[[ Extracted material open ]]

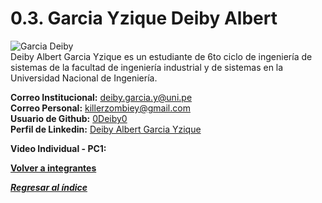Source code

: # 0.3. Garcia Yzique Deiby Albert 
![Garcia Deiby](https://github.com/user-attachments/assets/5ba677a6-cfe8-4179-a684-b0925be431af) \
Deiby Albert Garcia Yzique es un estudiante de 6to ciclo de ingeniería de sistemas de la facultad de ingeniería industrial y de sistemas en la Universidad Nacional de Ingeniería.

**Correo Institucional:** deiby.garcia.y@uni.pe\
**Correo Personal:** killerzombiey@gmail.com\
**Usuario de Github:** [0Deiby0](https://github.com/0Deiby0)\
**Perfil de Linkedin:** [Deiby Albert Garcia Yzique](https://www.linkedin.com/in/deiby-albert-garcia-yzique-351526327/)

**Video Individual - PC1:**



**[Volver a integrantes](../../0/0.md)**

***[Regresar al índice](../../README.md)***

[[ Extracted material closed ]]

• [Brief] Your copy should restate every record word for word and contain no pictures.

• [Answer for this exercise]
Source code

: # 0.3. Garcia Yzique Deiby Albert 
![Garcia Deiby](https://github.com/user-attachments/assets/5ba677a6-cfe8-4179-a684-b0925be431af) \
Deiby Albert Garcia Yzique es un estudiante de 6to ciclo de ingeniería de sistemas de la facultad de ingeniería industrial y de sistemas en la Universidad Nacional de Ingeniería.

**Correo Institucional:** deiby.garcia.y@uni.pe\
**Correo Personal:** killerzombiey@gmail.com\
**Usuario de Github:** [0Deiby0](https://github.com/0Deiby0)\
**Perfil de Linkedin:** [Deiby Albert Garcia Yzique](https://www.linkedin.com/in/deiby-albert-garcia-yzique-351526327/)

**Video Individual - PC1:**



**[Volver a integrantes](../../0/0.md)**

***[Regresar al índice](../../README.md)***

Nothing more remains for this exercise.